Reproduce the listing verbatim through the line with "ID | 28595310185481349 |".

= Beginning of Section =

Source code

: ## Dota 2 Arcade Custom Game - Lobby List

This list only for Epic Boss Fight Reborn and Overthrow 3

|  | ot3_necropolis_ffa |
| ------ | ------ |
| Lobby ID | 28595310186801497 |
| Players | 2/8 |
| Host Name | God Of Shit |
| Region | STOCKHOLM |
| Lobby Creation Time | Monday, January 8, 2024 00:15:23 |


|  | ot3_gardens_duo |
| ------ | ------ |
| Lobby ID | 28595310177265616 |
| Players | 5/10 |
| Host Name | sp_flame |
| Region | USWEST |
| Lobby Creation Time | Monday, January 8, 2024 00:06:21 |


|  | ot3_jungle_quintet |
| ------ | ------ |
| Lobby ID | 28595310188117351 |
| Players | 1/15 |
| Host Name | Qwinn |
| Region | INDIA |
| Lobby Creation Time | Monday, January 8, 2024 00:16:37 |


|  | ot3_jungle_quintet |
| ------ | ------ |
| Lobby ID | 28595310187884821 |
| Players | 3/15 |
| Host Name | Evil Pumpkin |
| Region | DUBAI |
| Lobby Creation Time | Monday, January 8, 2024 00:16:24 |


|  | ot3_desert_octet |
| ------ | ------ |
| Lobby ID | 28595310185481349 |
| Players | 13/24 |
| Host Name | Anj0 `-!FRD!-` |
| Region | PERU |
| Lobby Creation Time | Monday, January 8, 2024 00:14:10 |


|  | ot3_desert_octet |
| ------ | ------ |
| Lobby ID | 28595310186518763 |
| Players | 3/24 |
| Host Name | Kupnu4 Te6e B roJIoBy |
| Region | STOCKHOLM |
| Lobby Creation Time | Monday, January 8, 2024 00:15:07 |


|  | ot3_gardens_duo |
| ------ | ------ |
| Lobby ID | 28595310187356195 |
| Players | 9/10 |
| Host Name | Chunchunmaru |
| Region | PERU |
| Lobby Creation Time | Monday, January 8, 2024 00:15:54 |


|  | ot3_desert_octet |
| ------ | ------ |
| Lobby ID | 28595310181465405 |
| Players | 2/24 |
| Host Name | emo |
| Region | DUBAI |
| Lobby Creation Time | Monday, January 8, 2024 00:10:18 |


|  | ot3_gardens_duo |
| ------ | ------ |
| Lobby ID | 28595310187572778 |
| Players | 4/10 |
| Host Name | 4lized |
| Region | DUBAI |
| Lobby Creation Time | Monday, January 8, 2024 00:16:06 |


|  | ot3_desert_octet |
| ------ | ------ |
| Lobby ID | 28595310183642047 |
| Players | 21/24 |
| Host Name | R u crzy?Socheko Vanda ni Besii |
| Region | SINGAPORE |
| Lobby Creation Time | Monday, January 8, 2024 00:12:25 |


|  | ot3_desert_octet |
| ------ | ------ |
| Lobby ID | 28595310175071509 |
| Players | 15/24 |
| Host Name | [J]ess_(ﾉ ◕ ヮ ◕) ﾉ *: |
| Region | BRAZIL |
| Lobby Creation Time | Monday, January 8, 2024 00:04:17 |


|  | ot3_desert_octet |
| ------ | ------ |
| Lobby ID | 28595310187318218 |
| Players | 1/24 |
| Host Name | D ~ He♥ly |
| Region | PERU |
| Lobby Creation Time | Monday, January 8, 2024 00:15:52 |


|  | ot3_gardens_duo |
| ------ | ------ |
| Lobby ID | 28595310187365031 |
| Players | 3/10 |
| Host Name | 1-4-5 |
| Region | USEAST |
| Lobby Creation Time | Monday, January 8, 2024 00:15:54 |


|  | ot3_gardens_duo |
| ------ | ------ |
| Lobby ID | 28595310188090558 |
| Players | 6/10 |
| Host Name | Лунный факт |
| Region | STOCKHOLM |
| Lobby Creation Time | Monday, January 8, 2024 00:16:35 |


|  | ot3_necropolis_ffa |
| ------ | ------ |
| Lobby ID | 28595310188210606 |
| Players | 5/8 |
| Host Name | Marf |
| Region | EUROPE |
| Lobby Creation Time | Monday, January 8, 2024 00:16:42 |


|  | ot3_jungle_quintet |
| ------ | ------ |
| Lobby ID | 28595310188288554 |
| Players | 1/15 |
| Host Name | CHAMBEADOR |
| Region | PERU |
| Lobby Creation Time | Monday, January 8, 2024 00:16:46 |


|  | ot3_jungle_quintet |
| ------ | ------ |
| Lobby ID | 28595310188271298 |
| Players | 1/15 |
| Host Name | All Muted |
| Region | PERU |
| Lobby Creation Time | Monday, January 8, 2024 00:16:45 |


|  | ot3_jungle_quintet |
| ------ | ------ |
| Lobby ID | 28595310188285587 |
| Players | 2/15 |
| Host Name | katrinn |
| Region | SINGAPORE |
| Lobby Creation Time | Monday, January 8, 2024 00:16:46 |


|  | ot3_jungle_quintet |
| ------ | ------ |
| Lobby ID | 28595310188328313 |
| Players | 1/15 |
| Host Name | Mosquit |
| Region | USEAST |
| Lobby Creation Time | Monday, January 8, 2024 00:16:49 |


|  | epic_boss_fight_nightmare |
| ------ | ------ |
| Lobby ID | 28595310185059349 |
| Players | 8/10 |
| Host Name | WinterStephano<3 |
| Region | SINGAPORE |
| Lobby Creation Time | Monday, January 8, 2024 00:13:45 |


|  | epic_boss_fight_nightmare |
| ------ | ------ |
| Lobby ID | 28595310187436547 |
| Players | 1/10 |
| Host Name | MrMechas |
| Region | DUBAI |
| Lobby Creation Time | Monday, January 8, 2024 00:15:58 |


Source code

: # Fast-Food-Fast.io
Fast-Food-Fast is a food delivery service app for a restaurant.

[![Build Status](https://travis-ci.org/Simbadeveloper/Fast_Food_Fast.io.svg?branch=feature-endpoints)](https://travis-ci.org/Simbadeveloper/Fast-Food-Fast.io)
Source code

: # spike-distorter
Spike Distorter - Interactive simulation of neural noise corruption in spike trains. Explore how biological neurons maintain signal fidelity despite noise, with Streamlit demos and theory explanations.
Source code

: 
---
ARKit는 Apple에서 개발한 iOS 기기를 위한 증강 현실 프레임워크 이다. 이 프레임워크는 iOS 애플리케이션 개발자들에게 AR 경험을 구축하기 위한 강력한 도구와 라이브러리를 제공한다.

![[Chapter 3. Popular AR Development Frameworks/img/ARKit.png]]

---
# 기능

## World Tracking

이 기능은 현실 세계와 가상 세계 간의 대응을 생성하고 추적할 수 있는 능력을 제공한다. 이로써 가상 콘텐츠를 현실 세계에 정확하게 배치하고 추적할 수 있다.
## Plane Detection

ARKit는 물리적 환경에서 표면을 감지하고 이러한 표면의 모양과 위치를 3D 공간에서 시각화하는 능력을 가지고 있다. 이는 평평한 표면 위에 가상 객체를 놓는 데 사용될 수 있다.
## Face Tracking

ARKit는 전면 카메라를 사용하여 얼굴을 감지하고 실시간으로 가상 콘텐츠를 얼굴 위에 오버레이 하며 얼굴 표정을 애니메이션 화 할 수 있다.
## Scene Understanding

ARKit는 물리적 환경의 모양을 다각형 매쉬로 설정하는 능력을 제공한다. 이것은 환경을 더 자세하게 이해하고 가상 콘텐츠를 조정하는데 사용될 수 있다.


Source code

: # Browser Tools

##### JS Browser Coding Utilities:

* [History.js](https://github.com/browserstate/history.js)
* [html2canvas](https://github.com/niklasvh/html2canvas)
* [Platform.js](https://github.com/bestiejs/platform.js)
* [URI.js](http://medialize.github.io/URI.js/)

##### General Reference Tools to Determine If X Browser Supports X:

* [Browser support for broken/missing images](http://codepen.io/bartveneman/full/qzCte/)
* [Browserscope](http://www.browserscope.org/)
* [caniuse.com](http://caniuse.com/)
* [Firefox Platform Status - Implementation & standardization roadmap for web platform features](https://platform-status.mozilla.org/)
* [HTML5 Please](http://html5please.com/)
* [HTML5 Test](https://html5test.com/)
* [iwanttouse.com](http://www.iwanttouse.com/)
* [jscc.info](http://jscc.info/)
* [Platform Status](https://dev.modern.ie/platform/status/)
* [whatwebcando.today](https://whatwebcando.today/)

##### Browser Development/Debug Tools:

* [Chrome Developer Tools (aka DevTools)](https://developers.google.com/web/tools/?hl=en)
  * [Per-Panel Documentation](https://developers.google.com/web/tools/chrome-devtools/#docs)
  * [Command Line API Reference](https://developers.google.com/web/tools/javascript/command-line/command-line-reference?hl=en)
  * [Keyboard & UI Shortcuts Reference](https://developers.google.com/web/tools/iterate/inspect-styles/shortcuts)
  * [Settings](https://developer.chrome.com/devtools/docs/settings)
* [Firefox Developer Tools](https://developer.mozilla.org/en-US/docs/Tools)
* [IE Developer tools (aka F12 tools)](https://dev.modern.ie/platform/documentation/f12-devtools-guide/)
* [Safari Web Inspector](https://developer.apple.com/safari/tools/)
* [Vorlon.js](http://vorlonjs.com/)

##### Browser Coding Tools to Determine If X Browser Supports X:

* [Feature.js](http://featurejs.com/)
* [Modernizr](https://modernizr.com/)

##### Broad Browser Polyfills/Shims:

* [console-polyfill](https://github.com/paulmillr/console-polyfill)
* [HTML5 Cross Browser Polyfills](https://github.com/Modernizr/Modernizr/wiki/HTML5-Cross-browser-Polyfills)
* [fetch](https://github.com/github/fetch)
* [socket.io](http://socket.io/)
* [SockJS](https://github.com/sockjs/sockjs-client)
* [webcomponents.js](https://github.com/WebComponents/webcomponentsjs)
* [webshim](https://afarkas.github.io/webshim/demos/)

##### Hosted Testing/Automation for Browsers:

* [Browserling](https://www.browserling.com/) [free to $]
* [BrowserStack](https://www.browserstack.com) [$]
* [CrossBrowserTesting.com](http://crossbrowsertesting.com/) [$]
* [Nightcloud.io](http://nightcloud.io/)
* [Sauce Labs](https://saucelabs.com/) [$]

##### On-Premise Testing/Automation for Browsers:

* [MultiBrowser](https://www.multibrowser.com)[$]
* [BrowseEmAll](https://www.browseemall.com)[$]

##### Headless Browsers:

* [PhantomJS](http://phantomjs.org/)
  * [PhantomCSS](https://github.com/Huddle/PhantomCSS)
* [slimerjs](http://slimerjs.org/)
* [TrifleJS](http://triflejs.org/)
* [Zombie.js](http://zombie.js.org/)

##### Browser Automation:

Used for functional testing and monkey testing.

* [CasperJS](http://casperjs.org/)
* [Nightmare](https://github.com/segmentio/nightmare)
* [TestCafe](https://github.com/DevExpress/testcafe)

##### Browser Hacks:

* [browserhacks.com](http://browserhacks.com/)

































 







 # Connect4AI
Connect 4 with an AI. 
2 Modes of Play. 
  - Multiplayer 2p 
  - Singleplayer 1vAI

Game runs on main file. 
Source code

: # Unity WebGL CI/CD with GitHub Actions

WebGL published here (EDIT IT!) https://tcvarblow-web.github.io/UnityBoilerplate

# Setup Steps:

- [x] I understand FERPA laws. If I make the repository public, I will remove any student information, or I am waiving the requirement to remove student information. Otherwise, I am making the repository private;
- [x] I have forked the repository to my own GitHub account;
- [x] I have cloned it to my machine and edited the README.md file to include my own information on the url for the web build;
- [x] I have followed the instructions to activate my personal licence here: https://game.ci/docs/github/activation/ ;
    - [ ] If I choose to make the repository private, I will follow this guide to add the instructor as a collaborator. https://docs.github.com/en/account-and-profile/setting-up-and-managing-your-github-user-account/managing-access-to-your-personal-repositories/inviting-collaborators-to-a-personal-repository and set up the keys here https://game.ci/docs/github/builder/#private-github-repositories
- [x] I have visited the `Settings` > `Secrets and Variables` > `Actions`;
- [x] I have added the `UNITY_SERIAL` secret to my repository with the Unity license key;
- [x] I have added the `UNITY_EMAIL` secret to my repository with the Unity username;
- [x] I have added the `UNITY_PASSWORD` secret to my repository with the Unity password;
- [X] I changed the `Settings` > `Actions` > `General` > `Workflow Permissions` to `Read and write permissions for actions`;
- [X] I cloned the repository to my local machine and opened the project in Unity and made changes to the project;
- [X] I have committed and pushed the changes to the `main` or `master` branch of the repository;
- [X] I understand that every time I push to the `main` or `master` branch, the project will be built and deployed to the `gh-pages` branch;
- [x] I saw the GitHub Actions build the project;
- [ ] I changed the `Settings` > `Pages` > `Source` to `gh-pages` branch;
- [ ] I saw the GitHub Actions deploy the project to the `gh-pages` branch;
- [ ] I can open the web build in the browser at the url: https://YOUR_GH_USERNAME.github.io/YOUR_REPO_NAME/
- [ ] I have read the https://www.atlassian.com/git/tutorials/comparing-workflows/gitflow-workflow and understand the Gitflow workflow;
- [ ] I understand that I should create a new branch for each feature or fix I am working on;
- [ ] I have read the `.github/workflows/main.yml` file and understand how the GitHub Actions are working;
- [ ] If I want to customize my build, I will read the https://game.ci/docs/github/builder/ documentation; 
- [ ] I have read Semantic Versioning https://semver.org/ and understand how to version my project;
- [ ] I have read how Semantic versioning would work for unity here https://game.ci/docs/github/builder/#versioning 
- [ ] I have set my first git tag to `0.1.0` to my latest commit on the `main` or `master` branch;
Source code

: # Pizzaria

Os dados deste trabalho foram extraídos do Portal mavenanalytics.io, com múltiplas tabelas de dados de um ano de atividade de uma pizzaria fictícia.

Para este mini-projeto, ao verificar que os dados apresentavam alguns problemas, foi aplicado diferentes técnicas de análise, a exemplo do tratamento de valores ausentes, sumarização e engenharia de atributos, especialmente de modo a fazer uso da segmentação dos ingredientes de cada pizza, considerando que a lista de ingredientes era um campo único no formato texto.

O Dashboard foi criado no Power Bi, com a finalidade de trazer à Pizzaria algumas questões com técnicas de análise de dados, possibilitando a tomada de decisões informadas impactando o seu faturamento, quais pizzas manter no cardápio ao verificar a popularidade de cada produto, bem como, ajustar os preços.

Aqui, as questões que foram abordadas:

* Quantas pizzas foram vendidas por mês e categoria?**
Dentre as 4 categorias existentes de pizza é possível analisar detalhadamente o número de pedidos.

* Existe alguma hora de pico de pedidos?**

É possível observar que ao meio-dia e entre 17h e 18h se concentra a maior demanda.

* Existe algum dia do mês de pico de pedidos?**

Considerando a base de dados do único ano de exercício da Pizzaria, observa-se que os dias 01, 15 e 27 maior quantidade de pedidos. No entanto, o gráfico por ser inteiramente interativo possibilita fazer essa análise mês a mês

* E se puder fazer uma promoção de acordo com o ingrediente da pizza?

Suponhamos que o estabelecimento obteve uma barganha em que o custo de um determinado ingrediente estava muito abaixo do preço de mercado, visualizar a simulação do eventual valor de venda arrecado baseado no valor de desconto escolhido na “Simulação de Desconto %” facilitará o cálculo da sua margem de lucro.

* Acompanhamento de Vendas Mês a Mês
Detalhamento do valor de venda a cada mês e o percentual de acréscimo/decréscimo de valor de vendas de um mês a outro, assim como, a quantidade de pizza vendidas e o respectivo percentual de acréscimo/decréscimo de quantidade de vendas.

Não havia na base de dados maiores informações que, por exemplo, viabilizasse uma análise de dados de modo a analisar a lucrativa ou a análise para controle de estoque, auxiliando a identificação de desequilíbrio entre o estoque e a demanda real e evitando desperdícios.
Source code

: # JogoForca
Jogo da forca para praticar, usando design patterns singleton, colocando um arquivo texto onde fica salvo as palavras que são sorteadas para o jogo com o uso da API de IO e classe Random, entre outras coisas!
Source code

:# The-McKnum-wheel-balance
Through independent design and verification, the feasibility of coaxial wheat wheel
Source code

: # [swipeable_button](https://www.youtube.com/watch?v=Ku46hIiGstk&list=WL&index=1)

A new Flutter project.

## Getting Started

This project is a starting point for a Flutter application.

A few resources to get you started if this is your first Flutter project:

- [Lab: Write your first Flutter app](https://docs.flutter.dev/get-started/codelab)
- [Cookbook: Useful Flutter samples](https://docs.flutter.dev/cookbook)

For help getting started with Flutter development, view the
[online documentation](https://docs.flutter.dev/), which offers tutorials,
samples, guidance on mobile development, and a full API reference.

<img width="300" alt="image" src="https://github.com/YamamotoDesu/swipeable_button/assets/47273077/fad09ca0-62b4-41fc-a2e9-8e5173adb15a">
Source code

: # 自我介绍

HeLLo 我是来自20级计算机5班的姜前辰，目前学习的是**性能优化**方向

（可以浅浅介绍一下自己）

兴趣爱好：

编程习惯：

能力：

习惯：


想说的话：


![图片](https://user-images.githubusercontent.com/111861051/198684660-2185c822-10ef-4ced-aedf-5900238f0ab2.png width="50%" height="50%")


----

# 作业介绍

= End of Section =

=== Written solution ===
Source code

: ## Dota 2 Arcade Custom Game - Lobby List

This list only for Epic Boss Fight Reborn and Overthrow 3

|  | ot3_necropolis_ffa |
| ------ | ------ |
| Lobby ID | 28595310186801497 |
| Players | 2/8 |
| Host Name | God Of Shit |
| Region | STOCKHOLM |
| Lobby Creation Time | Monday, January 8, 2024 00:15:23 |


|  | ot3_gardens_duo |
| ------ | ------ |
| Lobby ID | 28595310177265616 |
| Players | 5/10 |
| Host Name | sp_flame |
| Region | USWEST |
| Lobby Creation Time | Monday, January 8, 2024 00:06:21 |


|  | ot3_jungle_quintet |
| ------ | ------ |
| Lobby ID | 28595310188117351 |
| Players | 1/15 |
| Host Name | Qwinn |
| Region | INDIA |
| Lobby Creation Time | Monday, January 8, 2024 00:16:37 |


|  | ot3_jungle_quintet |
| ------ | ------ |
| Lobby ID | 28595310187884821 |
| Players | 3/15 |
| Host Name | Evil Pumpkin |
| Region | DUBAI |
| Lobby Creation Time | Monday, January 8, 2024 00:16:24 |


|  | ot3_desert_octet |
| ------ | ------ |
| Lobby ID | 28595310185481349 |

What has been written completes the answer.